The Company’s sales have tended to be concentrated among a limited number of major club companies, thus making the Company’s results of operations dependent on those customers, their continued willingness to purchase a significant portion of their shafts from the Company, and their success in selling clubs containing the Company’s shafts to their customers. In 2000, sales to Callaway Golf, Ping and TaylorMade represented 21%, 19% and 15% of the Company’s net sales, respectively, and the Company anticipates that these companies will continue, collectively, to represent the largest portion of its sales in 2001. Although it is generally difficult to predict in advance the success of any particular club or of any particular manufacturer, the Company believes that it is protected to some extent from normal periodic fluctuations in sales among the various golf club companies by virtue of the broad range of its club manufacturer customers.
Golf club companies regularly introduce new clubs, frequently containing innovations in design. Sometimes these new clubs achieve dramatic success in the marketplace, thus increasing the overall volatility of club sales among the major companies. While the Company seeks to have its shafts represented on as many major product introductions as possible, it can provide no assurance that its shafts will be included in any particular “hot” club or that sales of a “hot” club that does not include the Company’s shafts will not have a negative impact on the sales of those clubs that do.
During the 1990s, the graphite golf shaft industry became increasingly competitive, placing extraordinary pressure on the selling prices of the Company’s golf shafts and adversely affecting its gross profit margins and level of profitability. The Company’s response has been to aggressively seek to reduce its cost structure, principally by producing its own graphite prepreg and by shifting the largest portion of its shaft production to its facility in China, while maintaining high quality and superior customer service. Management believes that these efforts have been successful to date and have resulted in the Company maintaining, or in some cases enhancing, its competitive position with respect to the major United States golf club companies that are its principal customers. The Company continues to look for opportunities to cut costs and to increase its market share.

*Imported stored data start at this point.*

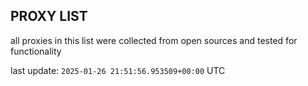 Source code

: ## PROXY LIST

all proxies in this list were collected from open sources and tested for functionality

last update: `2025-01-26 21:51:56.953509+00:00` UTC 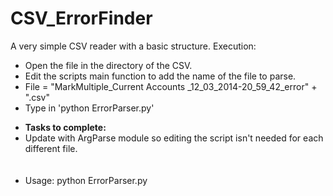 CSV_ErrorFinder
===============

A very simple CSV reader with a basic structure.
Execution:
<ul>
<li>Open the file in the directory of the CSV.</li>
<li>Edit the scripts main function to add the name of the file to parse.</li>
<li>    File = "MarkMultiple_Current Accounts _12_03_2014-20_59_42_error" + ".csv"</li>
<li>Type in 'python ErrorParser.py'</li>
</ul>
<ul>
<li><b>Tasks to complete:</b></li>
<li>Update with ArgParse module so editing the script isn't needed for each different file.</li>
<br><br>
<li>Usage: python ErrorParser.py <filename_goes_here></li>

Nonetheless, the pressure on selling prices of both premium and value shafts that has resulted in a reduction of over 56% in the average selling price of the Company’s shafts over the last seven years continues, although in some cases average selling prices may increase slightly from period to period depending on the mix of products sold. In addition, the percentage of overall golf clubs sold with graphite shafts appears to have leveled off after several decades of significant growth and most major club companies continue to seek multiple sources of supply for their shafts and, thus, are unwilling to commit to one principal graphite shaft supplier. As a result, management does not anticipate meaningful overall improvement in the financial performance of the Company’s golf shaft operations for the foreseeable future. As a result of an overall slump in golf equipment sales in 2001 as compared to 2000, the Company, as is the case with other golf equipment companies, is experiencing a very disappointing year. There will continue to be fluctuations in performance on a periodic basis, driven principally by the success of its key customers in selling clubs to consumers, but as selling prices continue to decrease, with increasing pressure on the Company’s margins, increases in unit sales in the future, even to levels comparable to those achieved in 2000, are not likely to generate operating cash flows and net income at the levels achieved in 2000 or in other, similarly successful historical years.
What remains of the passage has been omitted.